#### WHAT IS BEING ASKED
Repeat all entries word for word; skip images.

Records from a data source
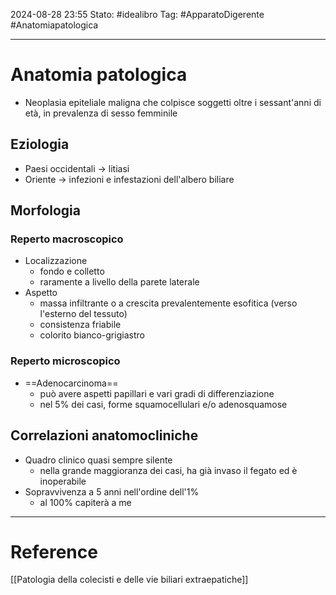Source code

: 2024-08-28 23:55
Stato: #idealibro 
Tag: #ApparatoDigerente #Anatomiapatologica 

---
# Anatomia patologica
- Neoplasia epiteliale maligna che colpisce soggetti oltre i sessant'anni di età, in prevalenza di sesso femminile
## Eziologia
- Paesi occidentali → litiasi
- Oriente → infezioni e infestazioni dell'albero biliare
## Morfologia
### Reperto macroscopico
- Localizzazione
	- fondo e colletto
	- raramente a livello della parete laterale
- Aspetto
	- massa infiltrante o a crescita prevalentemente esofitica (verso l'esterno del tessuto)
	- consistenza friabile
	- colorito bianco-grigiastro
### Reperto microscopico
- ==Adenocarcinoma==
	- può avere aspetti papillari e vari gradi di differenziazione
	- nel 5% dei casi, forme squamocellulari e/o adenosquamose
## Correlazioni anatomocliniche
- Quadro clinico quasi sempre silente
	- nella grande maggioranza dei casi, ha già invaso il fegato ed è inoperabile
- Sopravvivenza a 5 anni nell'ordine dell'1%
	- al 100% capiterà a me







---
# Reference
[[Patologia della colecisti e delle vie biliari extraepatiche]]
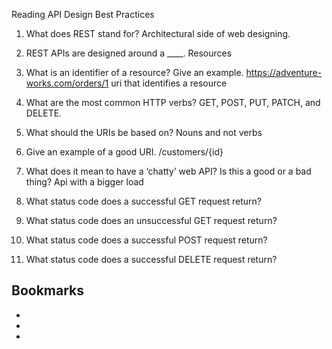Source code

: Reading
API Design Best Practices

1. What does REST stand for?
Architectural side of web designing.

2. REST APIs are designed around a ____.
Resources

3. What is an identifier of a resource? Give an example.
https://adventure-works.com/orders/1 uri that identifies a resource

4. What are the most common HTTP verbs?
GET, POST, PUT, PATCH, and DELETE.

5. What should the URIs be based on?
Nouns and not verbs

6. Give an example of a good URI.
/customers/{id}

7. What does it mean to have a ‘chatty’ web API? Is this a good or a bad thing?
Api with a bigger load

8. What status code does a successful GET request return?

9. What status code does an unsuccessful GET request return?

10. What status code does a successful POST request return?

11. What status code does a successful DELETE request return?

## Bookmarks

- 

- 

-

#### COMPLETED TASK
Source code

: 2024-08-28 23:55
Stato: #idealibro 
Tag: #ApparatoDigerente #Anatomiapatologica 

---
# Anatomia patologica
- Neoplasia epiteliale maligna che colpisce soggetti oltre i sessant'anni di età, in prevalenza di sesso femminile
## Eziologia
- Paesi occidentali → litiasi
- Oriente → infezioni e infestazioni dell'albero biliare
## Morfologia
### Reperto macroscopico
- Localizzazione
	- fondo e colletto
	- raramente a livello della parete laterale
- Aspetto
	- massa infiltrante o a crescita prevalentemente esofitica (verso l'esterno del tessuto)
	- consistenza friabile
	- colorito bianco-grigiastro
### Reperto microscopico
- ==Adenocarcinoma==
	- può avere aspetti papillari e vari gradi di differenziazione
	- nel 5% dei casi, forme squamocellulari e/o adenosquamose
## Correlazioni anatomocliniche
- Quadro clinico quasi sempre silente
	- nella grande maggioranza dei casi, ha già invaso il fegato ed è inoperabile
- Sopravvivenza a 5 anni nell'ordine dell'1%
	- al 100% capiterà a me







---
# Reference
[[Patologia della colecisti e delle vie biliari extraepatiche]]
Source code

: Reading
API Design Best Practices

1. What does REST stand for?
Architectural side of web designing.

2. REST APIs are designed around a ____.
Resources

3. What is an identifier of a resource? Give an example.
https://adventure-works.com/orders/1 uri that identifies a resource

4. What are the most common HTTP verbs?
GET, POST, PUT, PATCH, and DELETE.

5. What should the URIs be based on?
Nouns and not verbs

6. Give an example of a good URI.
/customers/{id}

7. What does it mean to have a ‘chatty’ web API? Is this a good or a bad thing?
Api with a bigger load

8. What status code does a successful GET request return?

9. What status code does an unsuccessful GET request return?

10. What status code does a successful POST request return?

11. What status code does a successful DELETE request return?

## Bookmarks

- 

- 

-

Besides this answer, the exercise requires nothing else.